看著眼前人還有些溫度的尸體,我越發覺得這座島詭秘而不可思議。
“為啥活活磕死在墻邊,是因為觸碰了島上的禁忌,念了兩句佛么?”我淡淡念叨。
瞎子卻摸索著墻壁上的油彩,冷聲說道:“真的是神么?怕是邪魔吧?他只是念了兩句佛便磕死在了墻邊,那咱們起了儺,豈不是要將腦袋都給磕碎了?”
我嘆了口氣:“這座島上的人古怪的很,當年我爸也不知道都經歷了啥,魂兒居然被召到了這座島上。”
瞎子說道:“你不覺得奇怪么,我媽這么小心眼的一個人,如果胡叔當年真的對她有非分之想,所作所為讓她恨到了要把胡叔吊死的程度,為啥她會對胡叔的魂兒這么上心呢?
而且,她為啥會把你養大呢?”
我苦笑:“我倒是覺得,把我養大也是對我的一種虐待,畢竟從小到大,我沒少受到身心上的折磨。
三個養母,帶著三個兒子,就你跟我關系還成,聾子和啞巴全都對我有偏見,沒少給我白眼。
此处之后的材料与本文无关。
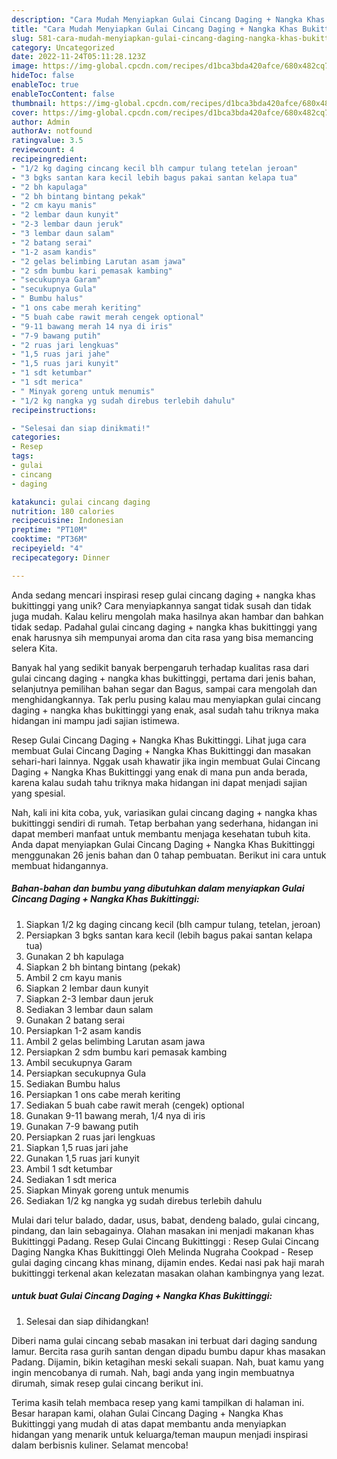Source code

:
 ```yaml
---
description: "Cara Mudah Menyiapkan Gulai Cincang Daging + Nangka Khas Bukittinggi yang Lezat"
title: "Cara Mudah Menyiapkan Gulai Cincang Daging + Nangka Khas Bukittinggi yang Lezat"
slug: 581-cara-mudah-menyiapkan-gulai-cincang-daging-nangka-khas-bukittinggi-yang-lezat
category: Uncategorized
date: 2022-11-24T05:11:28.123Z
image: https://img-global.cpcdn.com/recipes/d1bca3bda420afce/680x482cq70/gulai-cincang-daging-nangka-khas-bukittinggi-foto-resep-utama.jpg
hideToc: false
enableToc: true
enableTocContent: false
thumbnail: https://img-global.cpcdn.com/recipes/d1bca3bda420afce/680x482cq70/gulai-cincang-daging-nangka-khas-bukittinggi-foto-resep-utama.jpg
cover: https://img-global.cpcdn.com/recipes/d1bca3bda420afce/680x482cq70/gulai-cincang-daging-nangka-khas-bukittinggi-foto-resep-utama.jpg
author: Admin
authorAv: notfound
ratingvalue: 3.5
reviewcount: 4
recipeingredient:
- "1/2 kg daging cincang kecil blh campur tulang tetelan jeroan"
- "3 bgks santan kara kecil lebih bagus pakai santan kelapa tua"
- "2 bh kapulaga"
- "2 bh bintang bintang pekak"
- "2 cm kayu manis"
- "2 lembar daun kunyit"
- "2-3 lembar daun jeruk"
- "3 lembar daun salam"
- "2 batang serai"
- "1-2 asam kandis"
- "2 gelas belimbing Larutan asam jawa"
- "2 sdm bumbu kari pemasak kambing"
- "secukupnya Garam"
- "secukupnya Gula"
- " Bumbu halus"
- "1 ons cabe merah keriting"
- "5 buah cabe rawit merah cengek optional"
- "9-11 bawang merah 14 nya di iris"
- "7-9 bawang putih"
- "2 ruas jari lengkuas"
- "1,5 ruas jari jahe"
- "1,5 ruas jari kunyit"
- "1 sdt ketumbar"
- "1 sdt merica"
- " Minyak goreng untuk menumis"
- "1/2 kg nangka yg sudah direbus terlebih dahulu"
recipeinstructions:

- "Selesai dan siap dinikmati!"
categories:
- Resep
tags:
- gulai
- cincang
- daging

katakunci: gulai cincang daging 
nutrition: 180 calories
recipecuisine: Indonesian
preptime: "PT10M"
cooktime: "PT36M"
recipeyield: "4"
recipecategory: Dinner

---
```





Anda sedang mencari inspirasi resep gulai cincang daging + nangka khas bukittinggi yang unik? Cara menyiapkannya sangat tidak susah dan tidak juga mudah. Kalau keliru mengolah maka hasilnya akan hambar dan bahkan tidak sedap. Padahal gulai cincang daging + nangka khas bukittinggi yang enak harusnya sih mempunyai aroma dan cita rasa yang bisa memancing selera Kita.





Banyak hal yang sedikit banyak berpengaruh terhadap kualitas rasa dari gulai cincang daging + nangka khas bukittinggi, pertama dari jenis bahan, selanjutnya pemilihan bahan segar dan Bagus, sampai cara mengolah dan menghidangkannya. Tak perlu pusing kalau mau menyiapkan gulai cincang daging + nangka khas bukittinggi yang enak,      asal sudah tahu triknya maka hidangan ini mampu jadi sajian istimewa.














Resep Gulai Cincang Daging + Nangka Khas Bukittinggi. Lihat juga cara membuat Gulai Cincang Daging + Nangka Khas Bukittinggi dan masakan sehari-hari lainnya. Nggak usah khawatir jika ingin membuat Gulai Cincang Daging + Nangka Khas Bukittinggi yang enak di mana pun anda berada, karena kalau sudah tahu triknya maka hidangan ini dapat menjadi sajian yang spesial.






Nah, kali ini kita coba, yuk, variasikan gulai cincang daging + nangka khas bukittinggi sendiri di rumah. Tetap berbahan yang sederhana, hidangan ini dapat memberi manfaat untuk membantu menjaga kesehatan tubuh kita. Anda dapat menyiapkan Gulai Cincang Daging + Nangka Khas Bukittinggi menggunakan 26 jenis bahan dan 0 tahap pembuatan. Berikut ini cara untuk membuat hidangannya.

<!--inarticleads1-->

##### Bahan-bahan dan bumbu yang dibutuhkan dalam menyiapkan Gulai Cincang Daging + Nangka Khas Bukittinggi:

1. Siapkan 1/2 kg daging cincang kecil (blh campur tulang, tetelan, jeroan)
1. Persiapkan 3 bgks santan kara kecil (lebih bagus pakai santan kelapa tua)
1. Gunakan 2 bh kapulaga
1. Siapkan 2 bh bintang bintang (pekak)
1. Ambil 2 cm kayu manis
1. Siapkan 2 lembar daun kunyit
1. Siapkan 2-3 lembar daun jeruk
1. Sediakan 3 lembar daun salam
1. Gunakan 2 batang serai
1. Persiapkan 1-2 asam kandis
1. Ambil 2 gelas belimbing Larutan asam jawa
1. Persiapkan 2 sdm bumbu kari pemasak kambing
1. Ambil secukupnya Garam
1. Persiapkan secukupnya Gula
1. Sediakan  Bumbu halus
1. Persiapkan 1 ons cabe merah keriting
1. Sediakan 5 buah cabe rawit merah (cengek) optional
1. Gunakan 9-11 bawang merah, 1/4 nya di iris
1. Gunakan 7-9 bawang putih
1. Persiapkan 2 ruas jari lengkuas
1. Siapkan 1,5 ruas jari jahe
1. Gunakan 1,5 ruas jari kunyit
1. Ambil 1 sdt ketumbar
1. Sediakan 1 sdt merica
1. Siapkan  Minyak goreng untuk menumis
1. Sediakan 1/2 kg nangka yg sudah direbus terlebih dahulu


Mulai dari telur balado, dadar, usus, babat, dendeng balado, gulai cincang, pindang, dan lain sebagainya. Olahan masakan ini menjadi makanan khas Bukittinggi Padang. Resep Gulai Cincang Bukittinggi : Resep Gulai Cincang Daging Nangka Khas Bukittinggi Oleh Melinda Nugraha Cookpad - Resep gulai daging cincang khas minang, dijamin endes. Kedai nasi pak haji marah bukittinggi terkenal akan kelezatan masakan olahan kambingnya yang lezat. 

<!--inarticleads2-->

#####  untuk buat Gulai Cincang Daging + Nangka Khas Bukittinggi:


1. Selesai dan siap dihidangkan!

Diberi nama gulai cincang sebab masakan ini terbuat dari daging sandung lamur. Bercita rasa gurih santan dengan dipadu bumbu dapur khas masakan Padang. Dijamin, bikin ketagihan meski sekali suapan. Nah, buat kamu yang ingin mencobanya di rumah. Nah, bagi anda yang ingin membuatnya dirumah, simak resep gulai cincang berikut ini. 

Terima kasih telah membaca resep yang kami tampilkan di halaman ini. Besar harapan kami, olahan Gulai Cincang Daging + Nangka Khas Bukittinggi yang mudah di atas dapat membantu anda menyiapkan hidangan yang menarik untuk keluarga/teman maupun menjadi inspirasi dalam berbisnis kuliner. Selamat mencoba!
”
瞎子嘆息一聲:“恐怕只有找到胡叔的魂兒,我媽才能跟咱們說實話了。”
閑扯了兩句之后,我們又開始說起了這座島:“白天那個金鏈子說,他是花錢上來的,你覺得這是啥意思?難道說上這座島的人,不全都是奔著打工掙錢?”
我說完之后,又思索了片刻:“也是,那個金鏈子,還有脖子上都是剎車印兒的壯漢,一看也不像會出來打工的啊。”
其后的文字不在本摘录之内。